North Star Innovations, Inc. (“North Star”) owns the challenged patents, which are directed generally to voltage-boosting circuits, ball-grid array (BGA) packaging, and memory controllers in data processing systems. Days before the Federal Circuit issued its ruling in Arthrex, the PTAB issued final written decisions in multiple IPR proceedings that invalidated the claims of North Star’s patents.
North Star appealed to the Federal Circuit, and filed a motion asking the Court to vacate and remand the PTAB’s decisions pursuant to Arthrex. The petitioner and the USPTO argued that North Star had waived its Arthrex argument by failing to first raise it with the PTAB in a rehearing request, where North Star’s rehearing request window was open when the Arthrex decision issued.

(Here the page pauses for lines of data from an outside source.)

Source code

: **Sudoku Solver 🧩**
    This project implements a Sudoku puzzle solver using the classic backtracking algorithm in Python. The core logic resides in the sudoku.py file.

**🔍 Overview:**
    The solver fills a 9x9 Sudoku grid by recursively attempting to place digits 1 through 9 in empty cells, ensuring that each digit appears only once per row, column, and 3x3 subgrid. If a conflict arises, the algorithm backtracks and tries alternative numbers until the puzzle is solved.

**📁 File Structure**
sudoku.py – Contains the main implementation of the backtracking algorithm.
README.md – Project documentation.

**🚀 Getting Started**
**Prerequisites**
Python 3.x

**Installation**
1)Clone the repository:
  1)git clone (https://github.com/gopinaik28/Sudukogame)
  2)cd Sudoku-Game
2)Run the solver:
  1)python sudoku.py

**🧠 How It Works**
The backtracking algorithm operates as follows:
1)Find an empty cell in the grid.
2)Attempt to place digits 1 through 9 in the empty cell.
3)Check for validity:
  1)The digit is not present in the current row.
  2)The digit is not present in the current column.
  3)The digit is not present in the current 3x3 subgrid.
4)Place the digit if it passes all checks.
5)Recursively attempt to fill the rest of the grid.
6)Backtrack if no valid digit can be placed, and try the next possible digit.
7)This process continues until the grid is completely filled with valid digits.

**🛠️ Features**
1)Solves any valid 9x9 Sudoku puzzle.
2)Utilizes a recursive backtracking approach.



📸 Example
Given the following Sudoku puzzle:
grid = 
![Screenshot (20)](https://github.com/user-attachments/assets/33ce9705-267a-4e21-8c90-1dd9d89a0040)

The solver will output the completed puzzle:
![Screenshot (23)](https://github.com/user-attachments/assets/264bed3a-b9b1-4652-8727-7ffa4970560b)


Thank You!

The petitioner also argued that North Star forfeited its right to press a constitutional challenge by objecting only the PTAB panel’s unfavorable rulings while accepting a favorable decision in another proceeding before that same panel. However, the Federal Circuit rejected the petitioner’s and the USPTO’s arguments and granted North Star’s motion.
Takeaway: A party may still be able obtain an Arthrex remand from the Federal Circuit even if they did not first request that relief from the PTAB during an open rehearing time window.